INFORMATION PROVIDED:
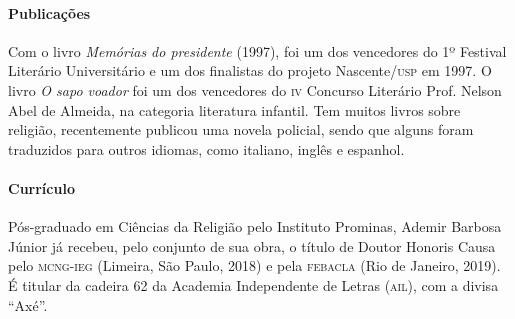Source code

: \documentclass[11pt]{extarticle}
\begin{document}
\reversemarginpar
\marginparwidth=5cm



\paragraph{Publicações} Com o livro \textit{Memórias do presidente} (1997), foi um dos vencedores do 1º Festival Literário Universitário e um dos finalistas do projeto Nascente/\textsc{usp} em 1997. O livro \textit{O sapo voador} foi um dos vencedores do \textsc{iv} Concurso Literário Prof. Nelson Abel de Almeida, na categoria literatura infantil. Tem muitos livros sobre religião, recentemente publicou uma novela policial, sendo que alguns foram traduzidos para outros idiomas, como italiano, inglês e espanhol.

\paragraph{Currículo} Pós-graduado em Ciências da Religião pelo Instituto Prominas, Ademir Barbosa Júnior já recebeu, pelo conjunto de sua obra, o título de Doutor Honoris Causa pelo \textsc{mcng-ieg} (Limeira, São Paulo, 2018) e pela \textsc{febacla} (Rio de Janeiro, 2019). É titular da cadeira 62 da Academia Independente de Letras (\textsc{ail}), com a divisa ``Axé''.
 
\end{document}
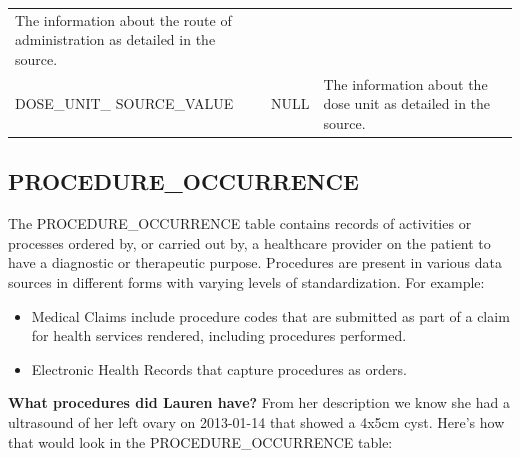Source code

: \documentclass[]{book}
\providecommand{\tightlist}{%
  \setlength{\itemsep}{0pt}\setlength{\parskip}{0pt}}
\begin{document}
\begin{longtable}[]{@{}lll@{}}
\begin{minipage}[t]{0.47\columnwidth}
The information about the route of administration as detailed in the
source.\strut
\end{minipage}\tabularnewline
\begin{minipage}[t]{0.30\columnwidth}\raggedright\strut
DOSE\_UNIT\_ SOURCE\_VALUE\strut
\end{minipage} & \begin{minipage}[t]{0.14\columnwidth}\raggedright\strut
NULL\strut
\end{minipage} & \begin{minipage}[t]{0.47\columnwidth}\raggedright\strut
The information about the dose unit as detailed in the source.\strut
\end{minipage}\tabularnewline
\bottomrule
\end{longtable}

\subsection{PROCEDURE\_OCCURRENCE}\label{procedureOccurrence}

The PROCEDURE\_OCCURRENCE table contains records of activities or
processes ordered by, or carried out by, a healthcare provider on the
patient to have a diagnostic or therapeutic purpose. Procedures are
present in various data sources in different forms with varying levels
of standardization. For example:

\begin{itemize}
\tightlist
\item
  Medical Claims include procedure codes that are submitted as part of a
  claim for health services rendered, including procedures performed.
\item
  Electronic Health Records that capture procedures as orders.
\end{itemize}

\textbf{What procedures did Lauren have?} From her description we know
she had a ultrasound of her left ovary on 2013-01-14 that showed a 4x5cm
cyst. Here's how that would look in the PROCEDURE\_OCCURRENCE table:
\end{document}
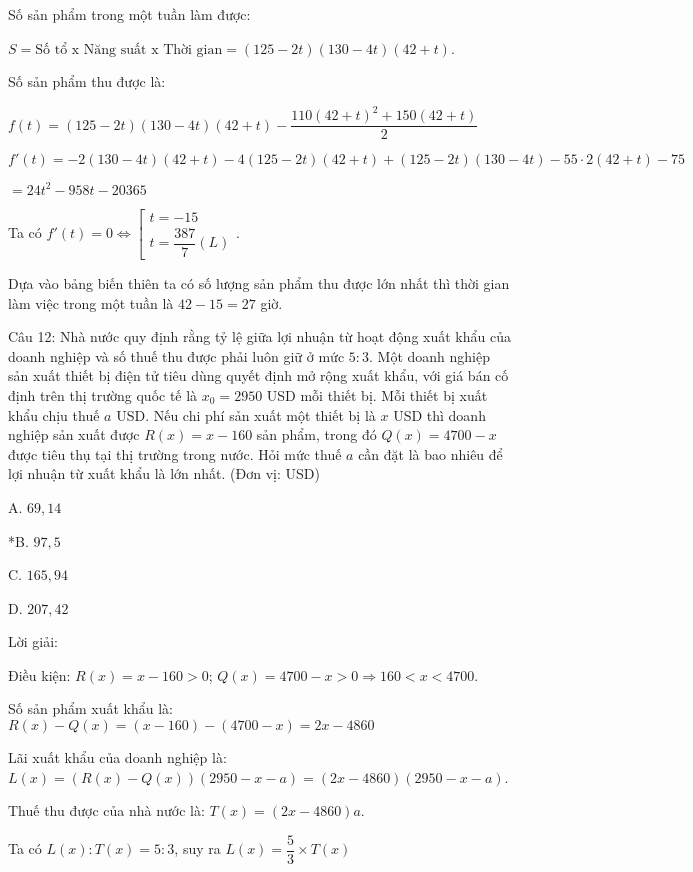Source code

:\documentclass[a4paper,12pt]{article}
\begin{document}
Số sản phẩm trong một tuần làm được:

\(S = \text{Số tổ x Năng suất x Thời gian} = \left(125 - 2 t\right)\left(130 - 4 t\right)(42 + t)\).

Số sản phẩm thu được là:

\(f(t) = \left(125 - 2 t\right)\left(130 - 4 t\right)(42 + t) - \dfrac{110(42 + t)^2 + 150(42 + t)}{2}\)

\(f'(t) = -2\left(130 - 4 t\right)(42 + t) - 4\left(125 - 2 t\right)(42 + t) + \left(125 - 2 t\right)\left(130 - 4 t\right) - 55 \cdot 2(42 + t) - 75\)

\(= 24t^{2} - 958t - 20365\)

Ta có \(f'(t) = 0 \Leftrightarrow \left[\begin{array}{l}t = -15 \\ t = \dfrac{387}{7}(L)\end{array}\right.\).

Dựa vào bảng biến thiên ta có số lượng sản phẩm thu được lớn nhất thì thời gian làm việc trong một tuần là \(42 - 15 = 27\) giờ.




Câu 12: Nhà nước quy định rằng tỷ lệ giữa lợi nhuận từ hoạt động xuất khẩu của doanh nghiệp và số thuế thu được phải luôn giữ ở mức \(5 : 3\). Một doanh nghiệp sản xuất thiết bị điện tử tiêu dùng quyết định mở rộng xuất khẩu, với giá bán cố định trên thị trường quốc tế là \(x_0 = 2950\) USD mỗi thiết bị. Mỗi thiết bị xuất khẩu chịu thuế \(a\) USD. Nếu chi phí sản xuất một thiết bị là \(x\) USD thì doanh nghiệp sản xuất được \(R(x) = x - 160\) sản phẩm, trong đó \(Q(x) = 4700 - x\) được tiêu thụ tại thị trường trong nước. Hỏi mức thuế \(a\) cần đặt là bao nhiêu để lợi nhuận từ xuất khẩu là lớn nhất. (Đơn vị: USD)

A. \(69,14\)

*B. \(97,5\)

C. \(165,94\)

D. \(207,42\)

Lời giải:


Điều kiện: \(R(x) = x - 160 > 0\); \(Q(x) = 4700 - x > 0 \Rightarrow 160 < x < 4700\).

Số sản phẩm xuất khẩu là: \(R(x) - Q(x) = (x - 160) - (4700 - x) = 2x - 4860\)

Lãi xuất khẩu của doanh nghiệp là: \(L(x) = (R(x) - Q(x))(2950 - x - a) = (2x - 4860)(2950 - x - a)\).

Thuế thu được của nhà nước là: \(T(x) = (2x - 4860)a\).

Ta có \(L(x) : T(x) = 5 : 3\), suy ra \(L(x) = \dfrac{5}{3} \times T(x)\)
\end{document}
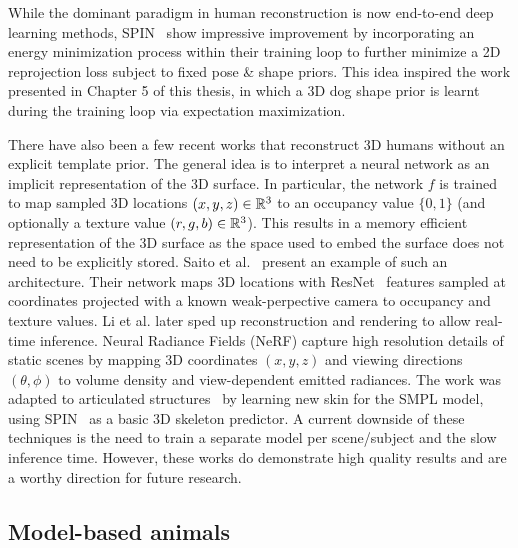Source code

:     While the dominant paradigm in human reconstruction is now end-to-end deep learning methods, SPIN~\cite{kolotouros19learning} show impressive improvement by incorporating an energy minimization process within their training loop to further minimize a 2D reprojection loss subject to fixed pose \& shape priors. This idea inspired the work presented in Chapter 5 of this thesis, in which a 3D dog shape prior is learnt during the training loop via expectation maximization.

    
    There have also been a few recent works that reconstruct 3D humans without an explicit template prior. The general idea is to interpret a neural network as an implicit representation of the 3D surface. In particular, the network $f$ is trained to map sampled 3D locations $(x,y,z) \in {\mathbb{R}^{3}}$ to an occupancy value $\{0,1\}$ (and optionally a texture value $(r,g,b) \in {\mathbb{R}^{3}}$). This results in a memory efficient representation of the 3D surface as the space used to embed the surface does not need to be explicitly stored. Saito et al.~\cite{pifuSHNMKL19,saito2020pifuhd} present an example of such an architecture. Their network maps 3D locations with ResNet~ features sampled at coordinates projected with a known weak-perpective camera to occupancy and texture values. Li et al. later sped up reconstruction and rendering to allow real-time inference. Neural Radiance Fields (NeRF) capture high resolution details of static scenes by mapping 3D coordinates $(x,y,z)$ and viewing directions $(\theta, \phi)$ to volume density and view-dependent emitted radiances. The work was adapted to articulated structures~ by learning new skin for the SMPL model, using SPIN~\cite{kolotouros19learning} as a basic 3D skeleton predictor. A current downside of these techniques is the need to train a separate model per scene/subject and the slow inference time. However, these works do demonstrate high quality results and are a worthy direction for future research.


\subsection{Model-based animals}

WHAT TO WORK ON: All entries must be output exactly as they stand, and every picture must be left out.

WRITTEN SOLUTION:
Source code

: \documentclass[11pt]{extarticle}
\begin{document}
\reversemarginpar
\marginparwidth=5cm



\paragraph{Publicações} Com o livro \textit{Memórias do presidente} (1997), foi um dos vencedores do 1º Festival Literário Universitário e um dos finalistas do projeto Nascente/\textsc{usp} em 1997. O livro \textit{O sapo voador} foi um dos vencedores do \textsc{iv} Concurso Literário Prof. Nelson Abel de Almeida, na categoria literatura infantil. Tem muitos livros sobre religião, recentemente publicou uma novela policial, sendo que alguns foram traduzidos para outros idiomas, como italiano, inglês e espanhol.

\paragraph{Currículo} Pós-graduado em Ciências da Religião pelo Instituto Prominas, Ademir Barbosa Júnior já recebeu, pelo conjunto de sua obra, o título de Doutor Honoris Causa pelo \textsc{mcng-ieg} (Limeira, São Paulo, 2018) e pela \textsc{febacla} (Rio de Janeiro, 2019). É titular da cadeira 62 da Academia Independente de Letras (\textsc{ail}), com a divisa ``Axé''.
 
\end{document}
Source code

: \documentclass[]{book}
\providecommand{\tightlist}{%
  \setlength{\itemsep}{0pt}\setlength{\parskip}{0pt}}
\begin{document}
\begin{longtable}[]{@{}lll@{}}
\begin{minipage}[t]{0.47\columnwidth}
The information about the route of administration as detailed in the
source.\strut
\end{minipage}\tabularnewline
\begin{minipage}[t]{0.30\columnwidth}\raggedright\strut
DOSE\_UNIT\_ SOURCE\_VALUE\strut
\end{minipage} & \begin{minipage}[t]{0.14\columnwidth}\raggedright\strut
NULL\strut
\end{minipage} & \begin{minipage}[t]{0.47\columnwidth}\raggedright\strut
The information about the dose unit as detailed in the source.\strut
\end{minipage}\tabularnewline
\bottomrule
\end{longtable}

\subsection{PROCEDURE\_OCCURRENCE}\label{procedureOccurrence}

The PROCEDURE\_OCCURRENCE table contains records of activities or
processes ordered by, or carried out by, a healthcare provider on the
patient to have a diagnostic or therapeutic purpose. Procedures are
present in various data sources in different forms with varying levels
of standardization. For example:

\begin{itemize}
\tightlist
\item
  Medical Claims include procedure codes that are submitted as part of a
  claim for health services rendered, including procedures performed.
\item
  Electronic Health Records that capture procedures as orders.
\end{itemize}

\textbf{What procedures did Lauren have?} From her description we know
she had a ultrasound of her left ovary on 2013-01-14 that showed a 4x5cm
cyst. Here's how that would look in the PROCEDURE\_OCCURRENCE table:
\end{document}
Source code

:\documentclass[a4paper,12pt]{article}
\begin{document}
Số sản phẩm trong một tuần làm được:

\(S = \text{Số tổ x Năng suất x Thời gian} = \left(125 - 2 t\right)\left(130 - 4 t\right)(42 + t)\).

Số sản phẩm thu được là:

\(f(t) = \left(125 - 2 t\right)\left(130 - 4 t\right)(42 + t) - \dfrac{110(42 + t)^2 + 150(42 + t)}{2}\)

\(f'(t) = -2\left(130 - 4 t\right)(42 + t) - 4\left(125 - 2 t\right)(42 + t) + \left(125 - 2 t\right)\left(130 - 4 t\right) - 55 \cdot 2(42 + t) - 75\)

\(= 24t^{2} - 958t - 20365\)

Ta có \(f'(t) = 0 \Leftrightarrow \left[\begin{array}{l}t = -15 \\ t = \dfrac{387}{7}(L)\end{array}\right.\).

Dựa vào bảng biến thiên ta có số lượng sản phẩm thu được lớn nhất thì thời gian làm việc trong một tuần là \(42 - 15 = 27\) giờ.




Câu 12: Nhà nước quy định rằng tỷ lệ giữa lợi nhuận từ hoạt động xuất khẩu của doanh nghiệp và số thuế thu được phải luôn giữ ở mức \(5 : 3\). Một doanh nghiệp sản xuất thiết bị điện tử tiêu dùng quyết định mở rộng xuất khẩu, với giá bán cố định trên thị trường quốc tế là \(x_0 = 2950\) USD mỗi thiết bị. Mỗi thiết bị xuất khẩu chịu thuế \(a\) USD. Nếu chi phí sản xuất một thiết bị là \(x\) USD thì doanh nghiệp sản xuất được \(R(x) = x - 160\) sản phẩm, trong đó \(Q(x) = 4700 - x\) được tiêu thụ tại thị trường trong nước. Hỏi mức thuế \(a\) cần đặt là bao nhiêu để lợi nhuận từ xuất khẩu là lớn nhất. (Đơn vị: USD)

A. \(69,14\)

*B. \(97,5\)

C. \(165,94\)

D. \(207,42\)

Lời giải:


Điều kiện: \(R(x) = x - 160 > 0\); \(Q(x) = 4700 - x > 0 \Rightarrow 160 < x < 4700\).

Số sản phẩm xuất khẩu là: \(R(x) - Q(x) = (x - 160) - (4700 - x) = 2x - 4860\)

Lãi xuất khẩu của doanh nghiệp là: \(L(x) = (R(x) - Q(x))(2950 - x - a) = (2x - 4860)(2950 - x - a)\).

Thuế thu được của nhà nước là: \(T(x) = (2x - 4860)a\).

Ta có \(L(x) : T(x) = 5 : 3\), suy ra \(L(x) = \dfrac{5}{3} \times T(x)\)
\end{document}
Source code

:     While the dominant paradigm in human reconstruction is now end-to-end deep learning methods, SPIN~\cite{kolotouros19learning} show impressive improvement by incorporating an energy minimization process within their training loop to further minimize a 2D reprojection loss subject to fixed pose \& shape priors. This idea inspired the work presented in Chapter 5 of this thesis, in which a 3D dog shape prior is learnt during the training loop via expectation maximization.

    
    There have also been a few recent works that reconstruct 3D humans without an explicit template prior. The general idea is to interpret a neural network as an implicit representation of the 3D surface. In particular, the network $f$ is trained to map sampled 3D locations $(x,y,z) \in {\mathbb{R}^{3}}$ to an occupancy value $\{0,1\}$ (and optionally a texture value $(r,g,b) \in {\mathbb{R}^{3}}$). This results in a memory efficient representation of the 3D surface as the space used to embed the surface does not need to be explicitly stored. Saito et al.~\cite{pifuSHNMKL19,saito2020pifuhd} present an example of such an architecture. Their network maps 3D locations with ResNet~ features sampled at coordinates projected with a known weak-perpective camera to occupancy and texture values. Li et al. later sped up reconstruction and rendering to allow real-time inference. Neural Radiance Fields (NeRF) capture high resolution details of static scenes by mapping 3D coordinates $(x,y,z)$ and viewing directions $(\theta, \phi)$ to volume density and view-dependent emitted radiances. The work was adapted to articulated structures~ by learning new skin for the SMPL model, using SPIN~\cite{kolotouros19learning} as a basic 3D skeleton predictor. A current downside of these techniques is the need to train a separate model per scene/subject and the slow inference time. However, these works do demonstrate high quality results and are a worthy direction for future research.


\subsection{Model-based animals}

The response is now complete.